TASK INPUTS:
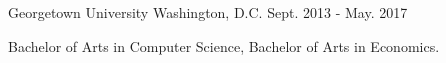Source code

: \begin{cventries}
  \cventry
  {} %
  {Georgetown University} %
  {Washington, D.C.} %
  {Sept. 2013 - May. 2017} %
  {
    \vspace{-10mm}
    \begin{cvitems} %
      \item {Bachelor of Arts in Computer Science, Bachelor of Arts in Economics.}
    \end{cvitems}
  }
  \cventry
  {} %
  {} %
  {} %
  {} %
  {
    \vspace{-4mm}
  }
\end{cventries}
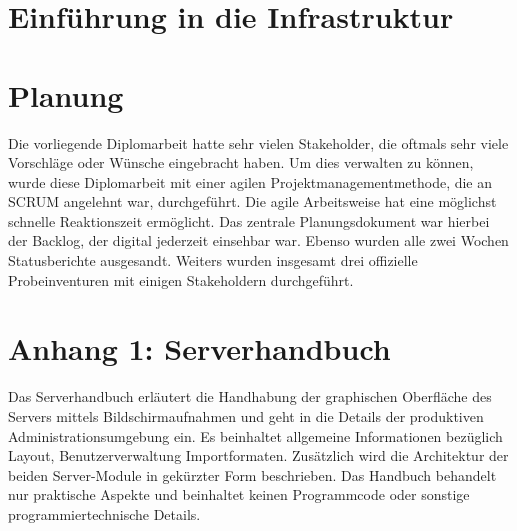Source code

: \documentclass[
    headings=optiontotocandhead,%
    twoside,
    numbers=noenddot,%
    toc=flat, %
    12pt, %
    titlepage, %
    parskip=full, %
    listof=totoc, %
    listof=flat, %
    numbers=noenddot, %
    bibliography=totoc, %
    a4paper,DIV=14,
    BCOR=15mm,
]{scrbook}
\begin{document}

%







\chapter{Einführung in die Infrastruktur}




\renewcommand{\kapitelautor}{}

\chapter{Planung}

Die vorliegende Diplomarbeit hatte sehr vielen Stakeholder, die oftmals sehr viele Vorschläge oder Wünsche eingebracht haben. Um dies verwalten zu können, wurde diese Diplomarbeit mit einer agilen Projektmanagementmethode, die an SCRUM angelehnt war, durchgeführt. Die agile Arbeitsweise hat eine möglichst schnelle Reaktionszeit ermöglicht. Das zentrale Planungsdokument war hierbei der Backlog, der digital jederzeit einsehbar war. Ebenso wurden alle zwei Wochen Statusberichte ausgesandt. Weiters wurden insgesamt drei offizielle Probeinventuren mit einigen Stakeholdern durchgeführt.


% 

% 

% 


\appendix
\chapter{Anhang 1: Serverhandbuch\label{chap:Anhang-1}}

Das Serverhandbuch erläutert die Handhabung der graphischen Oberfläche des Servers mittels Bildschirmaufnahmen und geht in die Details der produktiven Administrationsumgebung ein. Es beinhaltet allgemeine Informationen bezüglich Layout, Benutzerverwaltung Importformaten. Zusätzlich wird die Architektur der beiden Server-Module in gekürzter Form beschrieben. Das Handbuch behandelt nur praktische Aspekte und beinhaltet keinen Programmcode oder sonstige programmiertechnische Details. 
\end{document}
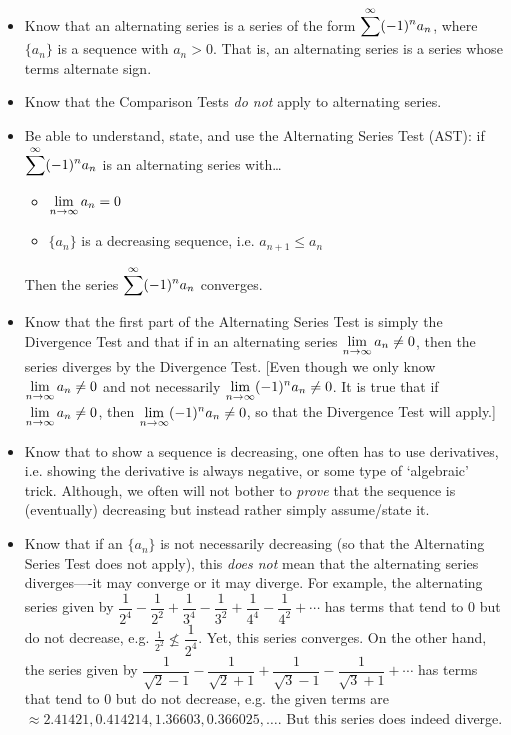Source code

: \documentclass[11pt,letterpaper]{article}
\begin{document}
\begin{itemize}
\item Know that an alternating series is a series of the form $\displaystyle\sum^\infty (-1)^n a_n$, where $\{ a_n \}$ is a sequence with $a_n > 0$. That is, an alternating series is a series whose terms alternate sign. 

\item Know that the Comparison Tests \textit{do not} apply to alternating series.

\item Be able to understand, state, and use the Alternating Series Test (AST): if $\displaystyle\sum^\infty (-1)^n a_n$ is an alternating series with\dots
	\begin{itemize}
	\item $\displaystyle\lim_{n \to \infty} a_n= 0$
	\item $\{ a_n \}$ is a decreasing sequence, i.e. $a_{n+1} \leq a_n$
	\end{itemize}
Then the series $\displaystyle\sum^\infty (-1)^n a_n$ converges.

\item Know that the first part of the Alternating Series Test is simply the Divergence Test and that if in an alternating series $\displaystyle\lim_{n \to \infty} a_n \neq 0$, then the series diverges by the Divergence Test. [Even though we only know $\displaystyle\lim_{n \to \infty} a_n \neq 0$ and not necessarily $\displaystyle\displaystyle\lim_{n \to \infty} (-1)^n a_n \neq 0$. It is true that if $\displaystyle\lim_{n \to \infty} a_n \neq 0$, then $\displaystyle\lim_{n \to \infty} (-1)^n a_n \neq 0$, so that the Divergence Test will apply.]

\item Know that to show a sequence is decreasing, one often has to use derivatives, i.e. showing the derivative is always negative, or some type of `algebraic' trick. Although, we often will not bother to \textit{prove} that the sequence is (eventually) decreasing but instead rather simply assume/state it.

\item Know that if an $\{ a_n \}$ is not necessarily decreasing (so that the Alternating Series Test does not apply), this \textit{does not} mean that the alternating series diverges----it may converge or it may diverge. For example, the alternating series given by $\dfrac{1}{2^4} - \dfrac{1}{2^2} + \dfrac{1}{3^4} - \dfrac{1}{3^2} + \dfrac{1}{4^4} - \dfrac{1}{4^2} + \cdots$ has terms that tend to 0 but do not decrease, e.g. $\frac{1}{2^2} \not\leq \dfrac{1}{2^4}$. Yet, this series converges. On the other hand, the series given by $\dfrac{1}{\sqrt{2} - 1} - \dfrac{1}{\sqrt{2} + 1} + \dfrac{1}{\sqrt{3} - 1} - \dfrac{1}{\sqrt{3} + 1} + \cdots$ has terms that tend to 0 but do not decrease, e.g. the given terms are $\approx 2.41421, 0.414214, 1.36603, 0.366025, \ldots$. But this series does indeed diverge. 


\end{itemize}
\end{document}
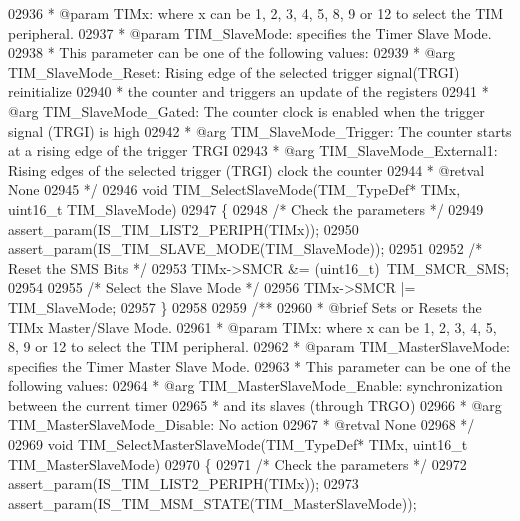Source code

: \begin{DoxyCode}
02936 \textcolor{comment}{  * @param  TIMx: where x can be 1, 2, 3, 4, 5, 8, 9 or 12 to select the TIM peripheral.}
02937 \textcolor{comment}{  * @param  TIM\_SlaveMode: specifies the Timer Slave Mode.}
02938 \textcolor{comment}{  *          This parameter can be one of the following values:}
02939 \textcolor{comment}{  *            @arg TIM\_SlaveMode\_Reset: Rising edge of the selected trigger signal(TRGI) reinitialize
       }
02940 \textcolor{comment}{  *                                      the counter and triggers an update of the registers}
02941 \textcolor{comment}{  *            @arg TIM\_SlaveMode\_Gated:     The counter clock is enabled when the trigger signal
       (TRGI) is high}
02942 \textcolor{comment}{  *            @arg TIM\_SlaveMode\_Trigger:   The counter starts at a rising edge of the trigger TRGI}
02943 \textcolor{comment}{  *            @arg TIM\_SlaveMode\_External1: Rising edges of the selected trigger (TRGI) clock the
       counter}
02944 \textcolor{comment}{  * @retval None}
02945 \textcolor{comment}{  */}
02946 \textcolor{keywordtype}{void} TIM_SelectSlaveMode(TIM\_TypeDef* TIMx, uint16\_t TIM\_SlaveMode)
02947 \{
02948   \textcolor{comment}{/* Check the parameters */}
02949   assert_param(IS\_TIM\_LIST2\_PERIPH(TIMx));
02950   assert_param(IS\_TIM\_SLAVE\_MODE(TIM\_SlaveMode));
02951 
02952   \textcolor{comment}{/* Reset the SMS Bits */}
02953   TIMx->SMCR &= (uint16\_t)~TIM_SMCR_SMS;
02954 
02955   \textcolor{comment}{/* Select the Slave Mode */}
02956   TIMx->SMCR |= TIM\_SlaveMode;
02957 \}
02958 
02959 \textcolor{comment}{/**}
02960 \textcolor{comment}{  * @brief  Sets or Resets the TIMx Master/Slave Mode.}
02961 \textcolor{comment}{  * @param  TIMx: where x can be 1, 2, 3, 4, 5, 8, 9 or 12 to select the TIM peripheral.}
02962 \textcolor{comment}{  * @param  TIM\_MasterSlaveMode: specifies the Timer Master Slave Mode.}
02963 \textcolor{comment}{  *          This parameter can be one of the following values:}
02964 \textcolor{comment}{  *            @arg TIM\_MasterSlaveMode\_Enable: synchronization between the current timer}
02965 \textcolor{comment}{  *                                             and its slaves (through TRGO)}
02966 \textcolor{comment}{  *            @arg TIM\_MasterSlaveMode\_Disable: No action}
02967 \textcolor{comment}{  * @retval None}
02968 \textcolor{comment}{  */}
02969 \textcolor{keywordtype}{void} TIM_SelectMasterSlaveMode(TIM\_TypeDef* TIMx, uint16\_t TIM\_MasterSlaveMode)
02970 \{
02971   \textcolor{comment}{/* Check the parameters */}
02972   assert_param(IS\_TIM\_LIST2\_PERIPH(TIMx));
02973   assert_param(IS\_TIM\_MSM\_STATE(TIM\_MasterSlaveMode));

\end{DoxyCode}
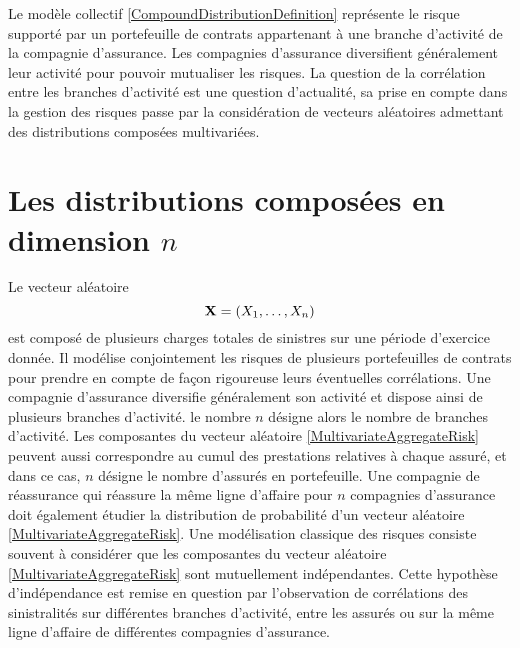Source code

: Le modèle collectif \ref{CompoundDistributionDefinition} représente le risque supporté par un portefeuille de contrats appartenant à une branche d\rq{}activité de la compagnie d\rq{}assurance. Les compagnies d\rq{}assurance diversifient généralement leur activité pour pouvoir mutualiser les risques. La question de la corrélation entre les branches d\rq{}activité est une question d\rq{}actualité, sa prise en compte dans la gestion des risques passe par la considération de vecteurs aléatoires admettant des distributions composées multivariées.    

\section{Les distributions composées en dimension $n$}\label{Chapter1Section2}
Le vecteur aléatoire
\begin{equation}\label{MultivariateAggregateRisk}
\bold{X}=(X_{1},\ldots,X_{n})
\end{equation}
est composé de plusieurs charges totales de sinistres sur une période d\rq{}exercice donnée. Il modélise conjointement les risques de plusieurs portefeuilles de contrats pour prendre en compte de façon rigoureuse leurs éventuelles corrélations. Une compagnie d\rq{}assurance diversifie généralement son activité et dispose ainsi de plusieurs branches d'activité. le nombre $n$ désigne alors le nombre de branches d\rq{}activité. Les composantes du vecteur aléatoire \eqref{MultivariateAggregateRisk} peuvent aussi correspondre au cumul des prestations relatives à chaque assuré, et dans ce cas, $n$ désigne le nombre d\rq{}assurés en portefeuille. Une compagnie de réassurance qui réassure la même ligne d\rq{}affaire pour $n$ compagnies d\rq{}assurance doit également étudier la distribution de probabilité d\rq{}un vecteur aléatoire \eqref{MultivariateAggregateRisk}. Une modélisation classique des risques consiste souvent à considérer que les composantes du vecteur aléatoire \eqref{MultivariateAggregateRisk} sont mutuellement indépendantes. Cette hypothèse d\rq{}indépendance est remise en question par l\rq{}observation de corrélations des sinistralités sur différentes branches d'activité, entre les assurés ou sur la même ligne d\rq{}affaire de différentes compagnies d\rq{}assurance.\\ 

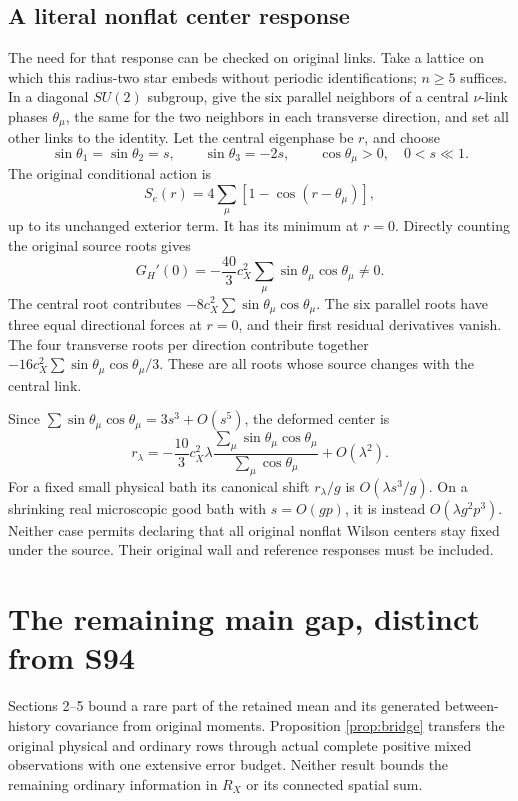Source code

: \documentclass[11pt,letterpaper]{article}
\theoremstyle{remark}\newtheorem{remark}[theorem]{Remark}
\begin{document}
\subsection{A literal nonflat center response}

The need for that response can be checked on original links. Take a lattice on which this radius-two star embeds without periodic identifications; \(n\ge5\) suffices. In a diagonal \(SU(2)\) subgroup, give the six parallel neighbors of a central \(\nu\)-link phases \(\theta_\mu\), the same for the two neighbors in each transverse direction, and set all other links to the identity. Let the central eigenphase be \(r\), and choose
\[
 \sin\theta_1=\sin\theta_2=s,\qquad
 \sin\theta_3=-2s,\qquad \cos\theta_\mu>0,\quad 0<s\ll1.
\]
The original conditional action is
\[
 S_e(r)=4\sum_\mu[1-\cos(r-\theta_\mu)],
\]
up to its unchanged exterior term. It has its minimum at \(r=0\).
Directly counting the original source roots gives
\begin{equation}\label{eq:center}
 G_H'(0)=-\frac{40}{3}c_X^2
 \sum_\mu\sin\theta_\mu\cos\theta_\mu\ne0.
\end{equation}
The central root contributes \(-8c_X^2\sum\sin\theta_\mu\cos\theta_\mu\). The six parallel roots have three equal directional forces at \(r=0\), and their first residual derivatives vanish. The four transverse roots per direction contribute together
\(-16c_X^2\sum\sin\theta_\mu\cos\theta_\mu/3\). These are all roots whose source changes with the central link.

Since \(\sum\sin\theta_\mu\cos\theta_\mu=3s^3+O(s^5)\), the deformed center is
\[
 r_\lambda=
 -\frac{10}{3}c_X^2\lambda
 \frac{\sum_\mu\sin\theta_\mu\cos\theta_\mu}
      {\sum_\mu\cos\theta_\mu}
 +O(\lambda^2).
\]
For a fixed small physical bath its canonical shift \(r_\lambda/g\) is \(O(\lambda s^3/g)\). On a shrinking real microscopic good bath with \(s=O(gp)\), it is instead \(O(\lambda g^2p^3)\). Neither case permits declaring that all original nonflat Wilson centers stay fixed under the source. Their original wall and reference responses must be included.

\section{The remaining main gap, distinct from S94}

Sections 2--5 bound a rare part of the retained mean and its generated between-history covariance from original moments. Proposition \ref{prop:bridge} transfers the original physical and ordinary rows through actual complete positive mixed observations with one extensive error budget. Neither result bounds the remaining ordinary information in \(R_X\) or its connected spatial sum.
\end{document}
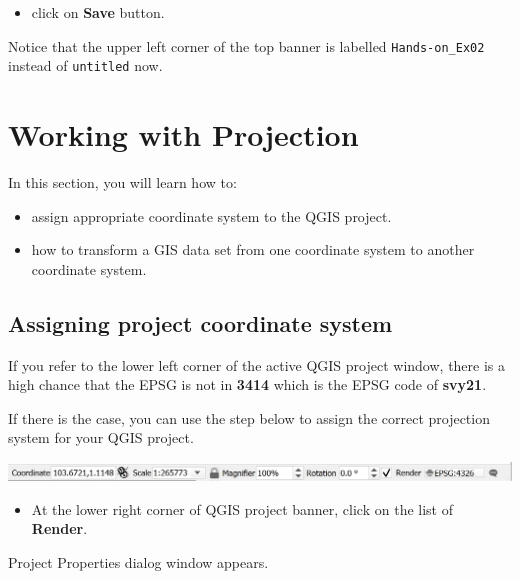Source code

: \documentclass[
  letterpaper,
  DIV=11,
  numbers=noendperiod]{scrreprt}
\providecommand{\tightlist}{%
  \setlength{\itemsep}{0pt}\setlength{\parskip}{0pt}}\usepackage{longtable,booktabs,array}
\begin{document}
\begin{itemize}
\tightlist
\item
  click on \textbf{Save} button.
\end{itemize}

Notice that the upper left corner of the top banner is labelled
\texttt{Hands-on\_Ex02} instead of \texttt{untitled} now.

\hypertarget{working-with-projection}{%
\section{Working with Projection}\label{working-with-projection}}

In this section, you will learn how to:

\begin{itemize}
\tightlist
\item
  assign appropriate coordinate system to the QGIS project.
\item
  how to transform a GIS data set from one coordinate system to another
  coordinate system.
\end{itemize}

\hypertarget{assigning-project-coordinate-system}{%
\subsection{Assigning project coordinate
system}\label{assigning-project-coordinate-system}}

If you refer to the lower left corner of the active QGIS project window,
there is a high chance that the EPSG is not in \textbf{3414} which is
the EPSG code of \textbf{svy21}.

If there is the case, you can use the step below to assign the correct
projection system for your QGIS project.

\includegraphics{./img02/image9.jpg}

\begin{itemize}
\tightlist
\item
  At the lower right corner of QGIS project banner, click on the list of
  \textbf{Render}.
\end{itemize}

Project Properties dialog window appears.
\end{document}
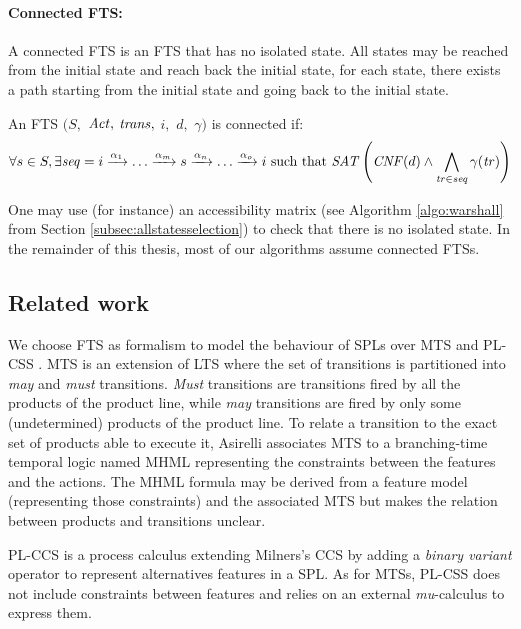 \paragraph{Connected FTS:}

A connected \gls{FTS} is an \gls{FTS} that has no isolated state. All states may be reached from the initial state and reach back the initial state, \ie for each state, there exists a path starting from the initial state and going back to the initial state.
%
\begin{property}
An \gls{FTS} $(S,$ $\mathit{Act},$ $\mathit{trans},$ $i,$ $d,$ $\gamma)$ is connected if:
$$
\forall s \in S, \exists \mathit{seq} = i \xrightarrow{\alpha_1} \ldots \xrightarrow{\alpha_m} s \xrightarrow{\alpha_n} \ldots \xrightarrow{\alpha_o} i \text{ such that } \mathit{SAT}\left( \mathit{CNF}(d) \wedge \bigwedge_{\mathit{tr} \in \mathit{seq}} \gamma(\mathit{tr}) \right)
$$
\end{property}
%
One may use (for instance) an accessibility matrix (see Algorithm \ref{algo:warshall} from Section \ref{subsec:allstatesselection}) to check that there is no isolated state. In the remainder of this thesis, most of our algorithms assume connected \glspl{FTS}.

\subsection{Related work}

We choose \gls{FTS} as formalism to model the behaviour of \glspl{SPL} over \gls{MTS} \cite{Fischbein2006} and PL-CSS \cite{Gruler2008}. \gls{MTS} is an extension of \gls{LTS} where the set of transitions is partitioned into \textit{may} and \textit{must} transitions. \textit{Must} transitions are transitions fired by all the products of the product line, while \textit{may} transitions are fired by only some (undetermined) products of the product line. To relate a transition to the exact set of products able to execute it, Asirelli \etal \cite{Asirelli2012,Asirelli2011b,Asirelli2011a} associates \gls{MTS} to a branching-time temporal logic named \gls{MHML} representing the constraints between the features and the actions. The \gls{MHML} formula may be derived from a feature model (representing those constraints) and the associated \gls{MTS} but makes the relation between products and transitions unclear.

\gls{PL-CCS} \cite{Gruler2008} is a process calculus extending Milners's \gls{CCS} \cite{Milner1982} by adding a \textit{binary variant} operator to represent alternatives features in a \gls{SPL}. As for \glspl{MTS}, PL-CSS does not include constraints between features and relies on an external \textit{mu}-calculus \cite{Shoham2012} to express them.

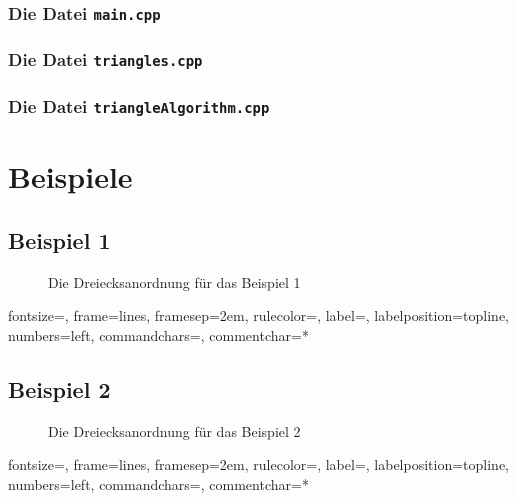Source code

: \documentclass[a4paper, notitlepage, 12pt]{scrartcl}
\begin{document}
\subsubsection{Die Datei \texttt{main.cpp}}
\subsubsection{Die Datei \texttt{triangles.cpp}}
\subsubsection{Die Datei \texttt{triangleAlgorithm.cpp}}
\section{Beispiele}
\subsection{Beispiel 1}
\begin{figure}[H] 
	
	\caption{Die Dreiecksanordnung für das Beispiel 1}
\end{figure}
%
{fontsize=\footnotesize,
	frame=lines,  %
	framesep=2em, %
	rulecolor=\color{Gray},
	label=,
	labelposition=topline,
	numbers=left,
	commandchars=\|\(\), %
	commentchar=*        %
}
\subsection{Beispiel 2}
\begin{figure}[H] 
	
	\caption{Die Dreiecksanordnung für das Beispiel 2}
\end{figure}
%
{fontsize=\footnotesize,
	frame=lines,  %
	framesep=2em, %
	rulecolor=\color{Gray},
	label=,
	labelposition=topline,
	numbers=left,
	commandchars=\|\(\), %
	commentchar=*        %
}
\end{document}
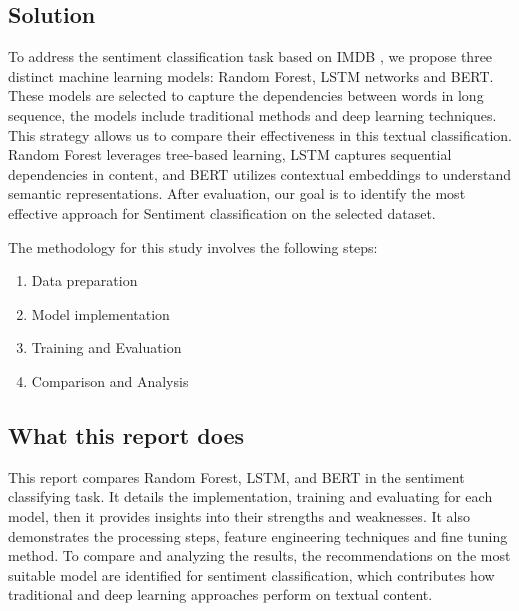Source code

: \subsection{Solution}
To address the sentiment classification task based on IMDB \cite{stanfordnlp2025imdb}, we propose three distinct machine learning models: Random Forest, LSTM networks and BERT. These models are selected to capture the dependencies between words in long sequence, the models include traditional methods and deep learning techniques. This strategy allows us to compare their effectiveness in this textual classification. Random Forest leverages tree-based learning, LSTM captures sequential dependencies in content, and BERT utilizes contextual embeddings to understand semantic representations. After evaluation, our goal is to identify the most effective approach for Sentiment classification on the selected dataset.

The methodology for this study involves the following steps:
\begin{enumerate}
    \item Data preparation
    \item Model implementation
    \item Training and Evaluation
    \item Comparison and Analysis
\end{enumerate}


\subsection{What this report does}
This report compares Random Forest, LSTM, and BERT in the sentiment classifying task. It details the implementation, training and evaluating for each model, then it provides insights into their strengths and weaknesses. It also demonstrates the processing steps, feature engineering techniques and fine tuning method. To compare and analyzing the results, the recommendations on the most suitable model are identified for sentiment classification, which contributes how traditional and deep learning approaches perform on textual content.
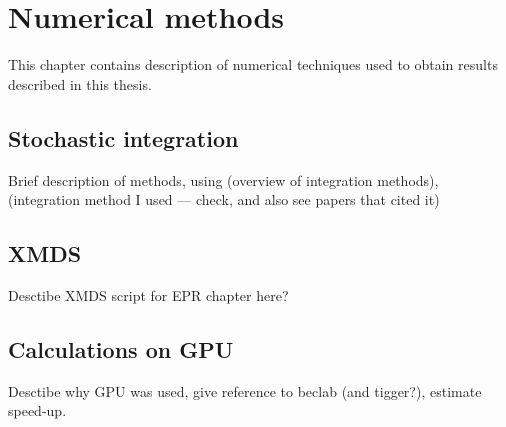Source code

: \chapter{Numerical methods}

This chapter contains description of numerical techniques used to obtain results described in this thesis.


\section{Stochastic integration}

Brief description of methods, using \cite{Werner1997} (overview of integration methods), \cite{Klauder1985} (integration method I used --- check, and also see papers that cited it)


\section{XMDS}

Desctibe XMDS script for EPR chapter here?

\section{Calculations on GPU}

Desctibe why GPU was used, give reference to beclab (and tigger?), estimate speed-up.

DESCRIPTION OF THE TASK: Give again, word for word, every line from the top of the data above to the line holding "parskip=full, %", inclusive, with the pictures left out.

TASK ANSWER:
Source code

: \begin{cventries}
  \cventry
  {} %
  {Georgetown University} %
  {Washington, D.C.} %
  {Sept. 2013 - May. 2017} %
  {
    \vspace{-10mm}
    \begin{cvitems} %
      \item {Bachelor of Arts in Computer Science, Bachelor of Arts in Economics.}
    \end{cvitems}
  }
  \cventry
  {} %
  {} %
  {} %
  {} %
  {
    \vspace{-4mm}
  }
\end{cventries}
Source code

: \documentclass[
    headings=optiontotocandhead,%
    twoside,
    numbers=noenddot,%
    toc=flat, %
    12pt, %
    titlepage, %
    parskip=full, %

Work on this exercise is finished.